> [EXERCISE] Below are some records. Pull every line that contains the word "compare".

> [EXERCISE MATERIALS]
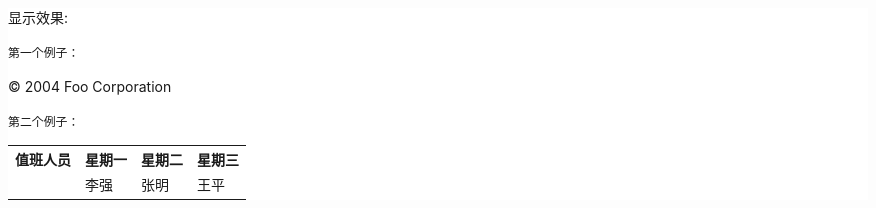 
显示效果:


    第一个例子：


<div class="footer">
   © 2004 Foo Corporation
</div>

    第二个例子：

<table>
    <tr>
        <th rowspan="2">值班人员</th>
        <th>星期一</th>
        <th>星期二</th>
        <th>星期三</th>
    </tr>
    <tr>
        <td>李强</td>
        <td>张明</td>
        <td>王平</td>
    </tr>
</table>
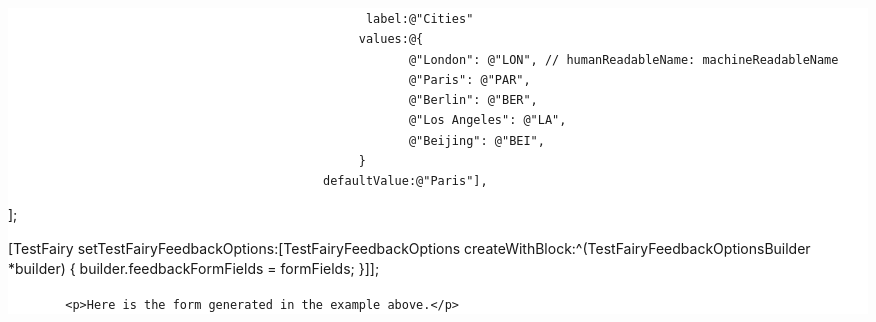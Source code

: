                                                       label:@"Cities"
                                                     values:@{
                                                            @"London": @"LON", // humanReadableName: machineReadableName
                                                            @"Paris": @"PAR",
                                                            @"Berlin": @"BER",
                                                            @"Los Angeles": @"LA",
                                                            @"Beijing": @"BEI",
                                                     }
                                                defaultValue:@"Paris"],
];

[TestFairy setTestFairyFeedbackOptions:[TestFairyFeedbackOptions createWithBlock:^(TestFairyFeedbackOptionsBuilder *builder) {
    builder.feedbackFormFields = formFields;
}]];
            </pre>

            <p>Here is the form generated in the example above.</p>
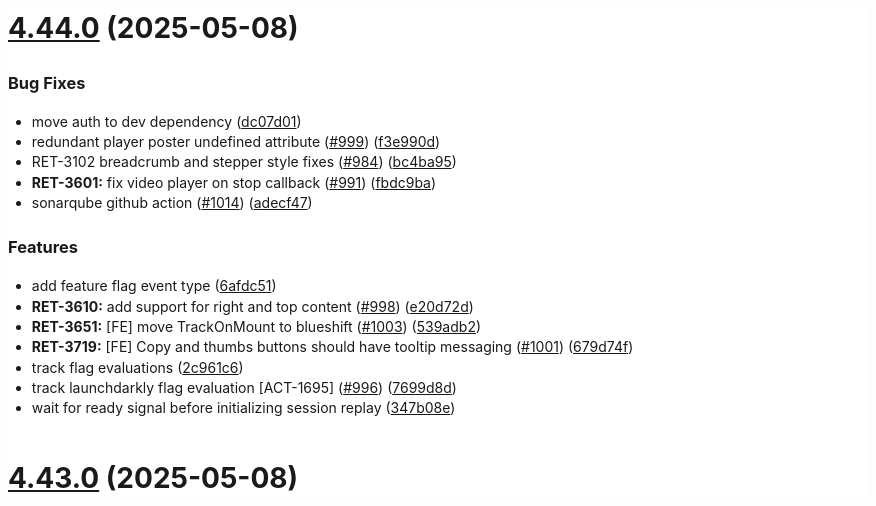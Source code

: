 



# [4.44.0](https://github.com/varsitytutors/blueshift-ui/compare/v4.25.1...v4.44.0) (2025-05-08)


### Bug Fixes

* move auth to dev dependency ([dc07d01](https://github.com/varsitytutors/blueshift-ui/commit/dc07d019b604b6d31e2ca61e9c5dc9590d781536))
* redundant player poster undefined attribute ([#999](https://github.com/varsitytutors/blueshift-ui/issues/999)) ([f3e990d](https://github.com/varsitytutors/blueshift-ui/commit/f3e990d832d90dc432f11ff986844e5f3200a91a))
* RET-3102 breadcrumb and stepper style fixes ([#984](https://github.com/varsitytutors/blueshift-ui/issues/984)) ([bc4ba95](https://github.com/varsitytutors/blueshift-ui/commit/bc4ba95c49b5d9cc56a9a6af0a71a00ea9be96ef))
* **RET-3601:** fix video player on stop callback ([#991](https://github.com/varsitytutors/blueshift-ui/issues/991)) ([fbdc9ba](https://github.com/varsitytutors/blueshift-ui/commit/fbdc9ba5213473ada948a412e455c519b7ead17e))
* sonarqube github action ([#1014](https://github.com/varsitytutors/blueshift-ui/issues/1014)) ([adecf47](https://github.com/varsitytutors/blueshift-ui/commit/adecf4796f7593aac4aee29eae0f74fcfa69b6ee))


### Features

* add feature flag event type ([6afdc51](https://github.com/varsitytutors/blueshift-ui/commit/6afdc51f34f5f959591479f226dff6c3c2543b86))
* **RET-3610:** add support for right and top content ([#998](https://github.com/varsitytutors/blueshift-ui/issues/998)) ([e20d72d](https://github.com/varsitytutors/blueshift-ui/commit/e20d72db340b6775b4de8f1d3b5f41a5b7a185f1))
* **RET-3651:** [FE] move TrackOnMount to blueshift ([#1003](https://github.com/varsitytutors/blueshift-ui/issues/1003)) ([539adb2](https://github.com/varsitytutors/blueshift-ui/commit/539adb27683dfd9e8e52d3a2c01754f13588437f))
* **RET-3719:** [FE] Copy and thumbs buttons should have tooltip messaging ([#1001](https://github.com/varsitytutors/blueshift-ui/issues/1001)) ([679d74f](https://github.com/varsitytutors/blueshift-ui/commit/679d74f8bd81f4f71fa7705cf6a0ddcf3b91cc33))
* track flag evaluations ([2c961c6](https://github.com/varsitytutors/blueshift-ui/commit/2c961c606c406eaf90c89a9690897fb9e0c08641))
* track launchdarkly flag evaluation [ACT-1695]  ([#996](https://github.com/varsitytutors/blueshift-ui/issues/996)) ([7699d8d](https://github.com/varsitytutors/blueshift-ui/commit/7699d8d0db690864c4d7d4096bdf6d5ccd5fc8ae))
* wait for ready signal before initializing session replay ([347b08e](https://github.com/varsitytutors/blueshift-ui/commit/347b08ecfbcfae76fdcd4473f2665504838cfc9c))





# [4.43.0](https://github.com/varsitytutors/blueshift-ui/compare/v4.25.1...v4.43.0) (2025-05-08)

> [TASK RESPONSE]
# [4.44.0](https://github.com/varsitytutors/blueshift-ui/compare/v4.25.1...v4.44.0) (2025-05-08)
# [4.43.0](https://github.com/varsitytutors/blueshift-ui/compare/v4.25.1...v4.43.0) (2025-05-08)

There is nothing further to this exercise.